Wyznaję bowiem (choć to nie jest mądrze
Robić podobne wyznanie otwarcie
Wrogom z wszystkiego korzystać gotowym),
Że chorobami lud mój wycieńczony
I liczbą słaby. Żołnierz co mi został,
Prawie nie lepszy jak tyluż Francuzów,
Chociaż, powiedzieć muszę ci, heroldzie,
Że póki zdrowie w całej miał czerstwości,
Na jednej parze nóg moich Anglików
Trzech szło Francuzów. Lecz przebacz mi Boże,
Chełpliwe słowa! boć wasz wiatr francuski
Grzech mi ten przywiał: muszę się poprawić.
Idź, powiedz panu twemu, że tu jestem;
Moim okupem kadłub ten ubogi,
Ma armia słabą i schorzałą strażą;
Powiedz mu jednak, że z bożą pomocą
Pójdziemy naprzód, choćby król francuski,
I drugi sąsiad potęgą mu równy
Drogę mi zaniknął. Przyjm to za fatygę.
Powiedz, niech pan twój dobrze się namyśli.
Jeśli nam wolne przejście da, pójdziemy,
Gdy opór stawi, żółtą waszą glinę
Pomalujemy krwią waszą czerwoną.
I na tem kończę. Bądź mi zdrów, Montjoye.
Oto treść cała mojej odpowiedzi:
W obecnym stanie nie szukam rozprawy,
Lecz nie unikam.
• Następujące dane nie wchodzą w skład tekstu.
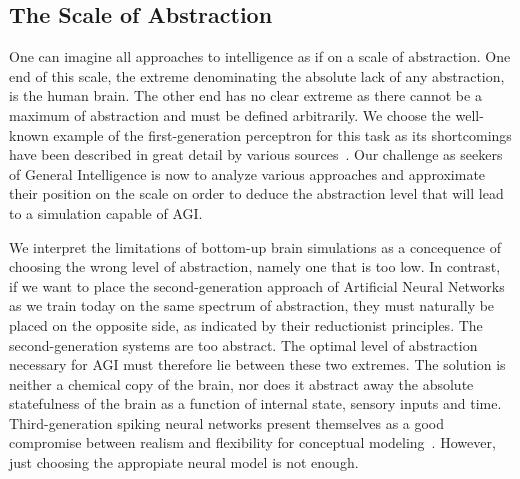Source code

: \subsection{The Scale of Abstraction}
One can imagine all approaches to intelligence as if on a scale of abstraction.
One end of this scale, the extreme denominating the absolute lack of any abstraction, is the human brain.
The other end has no clear extreme as there cannot be a maximum of abstraction and must 
be defined arbitrarily. We choose the well-known example of the first-generation perceptron for this task as its
shortcomings have been described in great detail by various sources~\cite{Anderson1995}.
Our challenge as seekers of General Intelligence is now to analyze various approaches and approximate their position on
the scale on order to deduce the abstraction level that will lead to a simulation capable of AGI\@.

We interpret the limitations of bottom-up brain simulations as a concequence of choosing the wrong level of abstraction, 
namely one that is too low. In contrast, if we want to place the second-generation approach of 
Artificial Neural Networks as we train today on the same spectrum of abstraction, they must naturally be placed on the 
opposite side, as indicated by their reductionist principles. The second-generation systems are too abstract.
The optimal level of abstraction necessary for AGI must therefore lie between these two extremes. 
The solution is neither a chemical copy of the brain, nor does it abstract 
away the absolute statefulness of the brain as a function of internal state, sensory inputs and time.
Third-generation spiking neural networks present themselves as a good compromise between
realism and flexibility for conceptual modeling~\cite{Paugam-Moisy2012}. However, just choosing the appropiate
neural model is not enough.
Powiedz to królowi.
Montjoye. Dzięki ci panie, powtórzę twe słowa
Gloucest. Nie myślę, żeby uderzyli na nas.
Król Henr. Nie w ich, lecz w bożej jesteśmy prawicy.
Śpieszmy do mostu; noc już niedaleka;
Na drugim brzegu staniemy obozem,
Ze świtem w dalszy wyruszymy pochód.